> _THE DATA_:
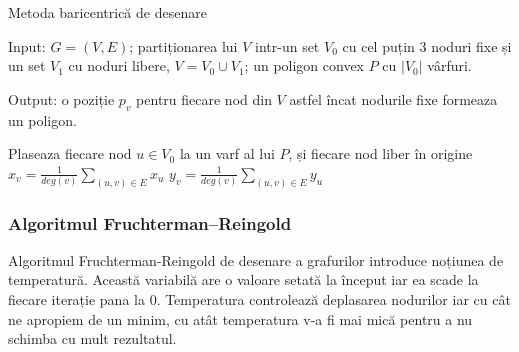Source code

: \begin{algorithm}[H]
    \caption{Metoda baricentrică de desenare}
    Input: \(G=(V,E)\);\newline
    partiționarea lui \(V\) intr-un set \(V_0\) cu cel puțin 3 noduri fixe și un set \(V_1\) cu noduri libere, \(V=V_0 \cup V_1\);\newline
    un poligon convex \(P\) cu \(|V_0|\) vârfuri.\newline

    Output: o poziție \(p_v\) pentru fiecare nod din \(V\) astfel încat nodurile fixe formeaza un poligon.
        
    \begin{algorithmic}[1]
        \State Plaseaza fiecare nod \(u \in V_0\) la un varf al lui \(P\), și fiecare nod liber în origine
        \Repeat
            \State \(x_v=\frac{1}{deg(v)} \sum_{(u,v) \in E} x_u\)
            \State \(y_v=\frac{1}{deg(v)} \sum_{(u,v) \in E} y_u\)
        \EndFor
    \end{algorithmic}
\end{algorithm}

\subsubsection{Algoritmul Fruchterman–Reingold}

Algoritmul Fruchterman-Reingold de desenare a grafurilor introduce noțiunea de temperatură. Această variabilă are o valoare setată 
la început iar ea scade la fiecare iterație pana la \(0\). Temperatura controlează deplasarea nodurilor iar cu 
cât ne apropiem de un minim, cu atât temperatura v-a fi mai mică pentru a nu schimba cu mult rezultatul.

* * *

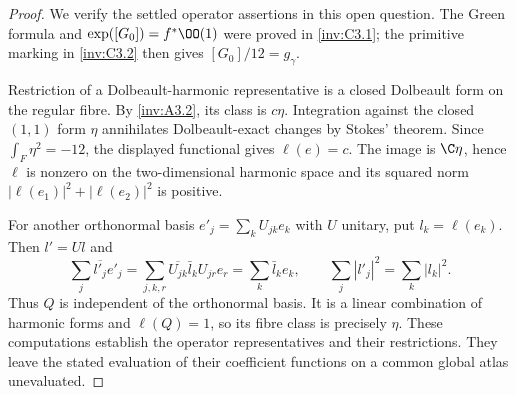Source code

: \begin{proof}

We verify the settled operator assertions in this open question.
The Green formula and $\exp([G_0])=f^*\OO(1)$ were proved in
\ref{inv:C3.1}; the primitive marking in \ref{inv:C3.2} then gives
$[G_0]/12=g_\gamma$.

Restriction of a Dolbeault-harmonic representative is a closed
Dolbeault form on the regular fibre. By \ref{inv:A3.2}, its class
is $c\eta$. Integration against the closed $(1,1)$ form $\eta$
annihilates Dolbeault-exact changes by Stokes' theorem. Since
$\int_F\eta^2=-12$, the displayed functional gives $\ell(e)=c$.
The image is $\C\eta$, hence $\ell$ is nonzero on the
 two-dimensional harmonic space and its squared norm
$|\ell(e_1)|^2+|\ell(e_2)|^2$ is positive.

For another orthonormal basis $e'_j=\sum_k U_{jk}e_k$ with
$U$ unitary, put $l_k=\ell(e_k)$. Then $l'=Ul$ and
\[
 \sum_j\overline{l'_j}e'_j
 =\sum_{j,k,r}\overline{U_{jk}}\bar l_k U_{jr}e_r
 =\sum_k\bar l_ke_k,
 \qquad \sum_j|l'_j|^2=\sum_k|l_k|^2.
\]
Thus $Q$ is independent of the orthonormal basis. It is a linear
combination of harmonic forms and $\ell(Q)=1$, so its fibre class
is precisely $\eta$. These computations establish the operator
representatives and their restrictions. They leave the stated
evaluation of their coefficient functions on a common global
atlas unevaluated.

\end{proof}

> _EXERCISE GOAL_: Filter the entries and copy out every line with the word "overline".

> _OUTPUT_:
 \sum_j\overline{l'_j}e'_j
 =\sum_{j,k,r}\overline{U_{jk}}\bar l_k U_{jr}e_r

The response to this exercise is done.